▶ [Material provided]:
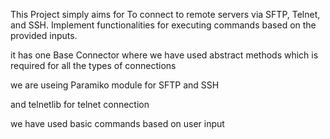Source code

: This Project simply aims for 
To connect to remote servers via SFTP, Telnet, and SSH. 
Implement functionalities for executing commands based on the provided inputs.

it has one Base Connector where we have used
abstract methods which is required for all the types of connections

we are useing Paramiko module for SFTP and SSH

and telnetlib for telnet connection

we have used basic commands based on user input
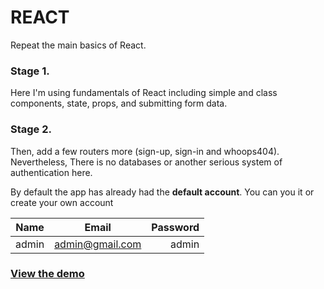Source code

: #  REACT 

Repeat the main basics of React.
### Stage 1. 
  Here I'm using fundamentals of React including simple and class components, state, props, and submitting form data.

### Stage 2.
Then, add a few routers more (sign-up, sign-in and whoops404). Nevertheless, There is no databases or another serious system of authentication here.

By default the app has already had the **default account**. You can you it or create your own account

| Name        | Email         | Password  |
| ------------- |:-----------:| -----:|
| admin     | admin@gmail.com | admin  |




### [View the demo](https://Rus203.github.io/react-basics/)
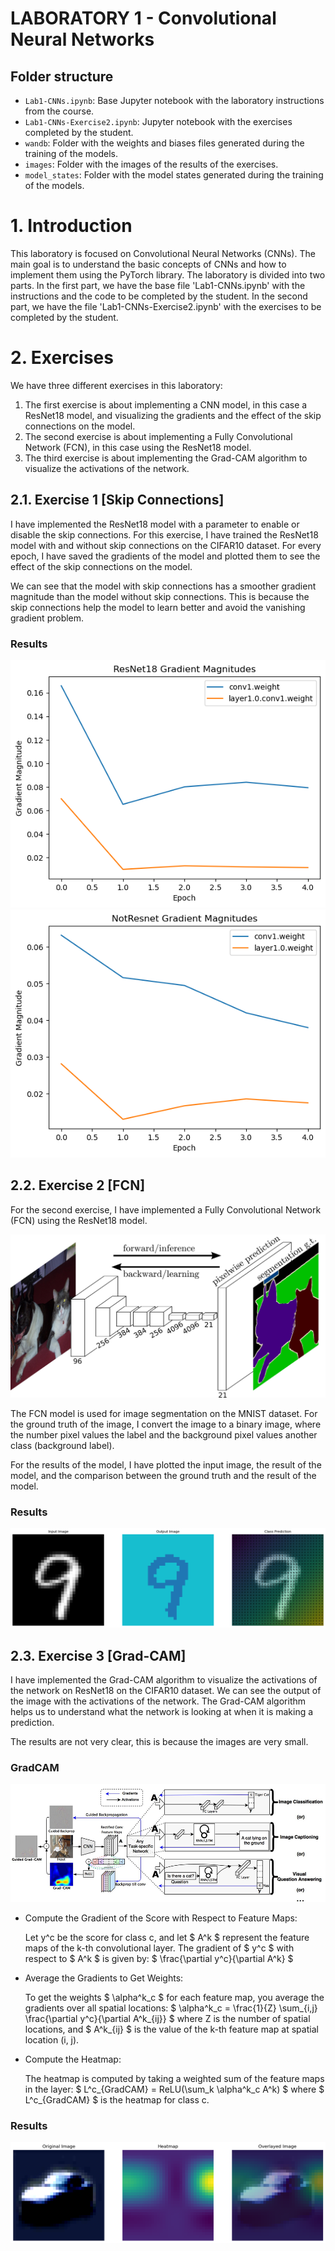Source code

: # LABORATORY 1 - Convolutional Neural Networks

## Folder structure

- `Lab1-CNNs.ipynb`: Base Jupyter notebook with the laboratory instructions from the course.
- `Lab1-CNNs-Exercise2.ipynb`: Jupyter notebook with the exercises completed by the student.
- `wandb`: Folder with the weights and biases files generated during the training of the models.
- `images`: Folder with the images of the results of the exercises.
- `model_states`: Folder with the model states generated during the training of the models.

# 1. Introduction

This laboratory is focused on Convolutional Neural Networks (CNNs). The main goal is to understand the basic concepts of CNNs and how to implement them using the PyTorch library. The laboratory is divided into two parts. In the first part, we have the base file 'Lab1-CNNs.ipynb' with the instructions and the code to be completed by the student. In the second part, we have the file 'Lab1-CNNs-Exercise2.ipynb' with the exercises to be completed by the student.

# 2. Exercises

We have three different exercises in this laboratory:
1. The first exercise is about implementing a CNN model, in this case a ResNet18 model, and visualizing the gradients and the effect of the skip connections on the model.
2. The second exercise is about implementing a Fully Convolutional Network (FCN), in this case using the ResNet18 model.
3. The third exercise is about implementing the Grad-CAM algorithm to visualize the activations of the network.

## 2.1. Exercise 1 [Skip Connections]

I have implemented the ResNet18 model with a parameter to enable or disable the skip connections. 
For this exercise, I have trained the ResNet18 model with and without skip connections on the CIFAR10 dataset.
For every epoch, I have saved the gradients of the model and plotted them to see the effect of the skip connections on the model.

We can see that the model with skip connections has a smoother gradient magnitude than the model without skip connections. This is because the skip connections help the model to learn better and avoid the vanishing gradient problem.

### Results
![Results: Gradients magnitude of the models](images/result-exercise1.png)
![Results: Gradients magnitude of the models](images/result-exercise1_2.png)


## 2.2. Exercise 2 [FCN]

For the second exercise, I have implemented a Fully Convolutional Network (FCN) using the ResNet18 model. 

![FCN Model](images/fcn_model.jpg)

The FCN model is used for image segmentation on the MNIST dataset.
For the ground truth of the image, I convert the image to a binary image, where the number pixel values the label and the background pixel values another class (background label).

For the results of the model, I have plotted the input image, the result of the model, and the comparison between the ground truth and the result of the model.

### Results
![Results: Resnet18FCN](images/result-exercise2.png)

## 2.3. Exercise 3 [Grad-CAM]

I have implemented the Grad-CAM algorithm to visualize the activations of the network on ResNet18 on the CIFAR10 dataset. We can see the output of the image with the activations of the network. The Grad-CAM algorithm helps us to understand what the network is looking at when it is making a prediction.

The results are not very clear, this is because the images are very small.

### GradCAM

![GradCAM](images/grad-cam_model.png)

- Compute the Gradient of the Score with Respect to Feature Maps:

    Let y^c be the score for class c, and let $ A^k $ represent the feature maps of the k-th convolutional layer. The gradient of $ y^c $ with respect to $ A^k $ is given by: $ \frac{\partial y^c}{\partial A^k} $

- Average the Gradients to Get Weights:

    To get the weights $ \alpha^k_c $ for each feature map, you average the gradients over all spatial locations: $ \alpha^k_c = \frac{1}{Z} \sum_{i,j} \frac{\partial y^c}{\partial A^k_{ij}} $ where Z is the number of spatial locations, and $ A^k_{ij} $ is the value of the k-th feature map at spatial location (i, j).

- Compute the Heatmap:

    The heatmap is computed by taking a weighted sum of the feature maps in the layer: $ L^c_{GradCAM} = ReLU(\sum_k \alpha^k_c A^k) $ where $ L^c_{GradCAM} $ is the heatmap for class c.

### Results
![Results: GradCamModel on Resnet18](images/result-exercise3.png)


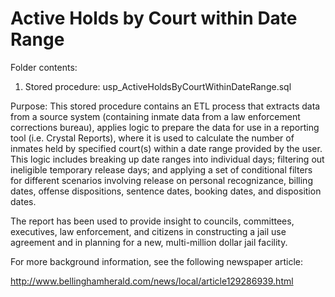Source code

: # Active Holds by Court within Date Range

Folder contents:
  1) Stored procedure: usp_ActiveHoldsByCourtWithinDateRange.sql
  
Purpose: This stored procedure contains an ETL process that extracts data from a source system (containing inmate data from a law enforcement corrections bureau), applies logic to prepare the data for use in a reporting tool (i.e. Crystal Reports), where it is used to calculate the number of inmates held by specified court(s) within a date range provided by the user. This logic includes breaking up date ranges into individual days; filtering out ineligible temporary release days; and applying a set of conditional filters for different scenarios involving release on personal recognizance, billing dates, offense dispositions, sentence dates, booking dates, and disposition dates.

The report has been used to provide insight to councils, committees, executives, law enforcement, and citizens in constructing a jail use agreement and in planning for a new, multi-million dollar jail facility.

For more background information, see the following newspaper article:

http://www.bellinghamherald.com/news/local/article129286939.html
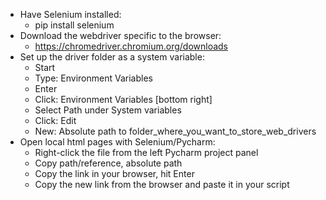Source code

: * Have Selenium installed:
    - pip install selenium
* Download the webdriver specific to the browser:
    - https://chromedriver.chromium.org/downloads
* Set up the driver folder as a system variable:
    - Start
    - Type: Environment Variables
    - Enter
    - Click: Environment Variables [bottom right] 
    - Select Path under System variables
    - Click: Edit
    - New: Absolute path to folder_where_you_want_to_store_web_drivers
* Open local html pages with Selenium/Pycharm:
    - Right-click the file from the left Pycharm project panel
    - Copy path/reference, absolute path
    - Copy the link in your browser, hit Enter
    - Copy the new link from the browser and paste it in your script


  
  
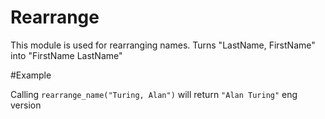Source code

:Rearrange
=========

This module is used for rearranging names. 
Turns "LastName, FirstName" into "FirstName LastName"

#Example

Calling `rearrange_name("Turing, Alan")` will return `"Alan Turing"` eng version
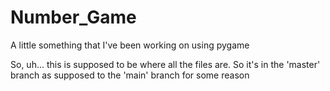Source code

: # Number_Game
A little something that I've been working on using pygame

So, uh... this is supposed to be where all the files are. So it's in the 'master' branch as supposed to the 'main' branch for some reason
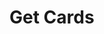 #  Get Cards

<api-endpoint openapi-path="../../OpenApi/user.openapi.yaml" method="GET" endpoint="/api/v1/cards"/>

▶ [What is required]:
Return nothing but the lines running from the start of the data to the line with "and telnetlib for telnet connection", please, both ends included and no pictures.

▶ [Response area]:
Source code

: This Project simply aims for 
To connect to remote servers via SFTP, Telnet, and SSH. 
Implement functionalities for executing commands based on the provided inputs.

it has one Base Connector where we have used
abstract methods which is required for all the types of connections

we are useing Paramiko module for SFTP and SSH

and telnetlib for telnet connection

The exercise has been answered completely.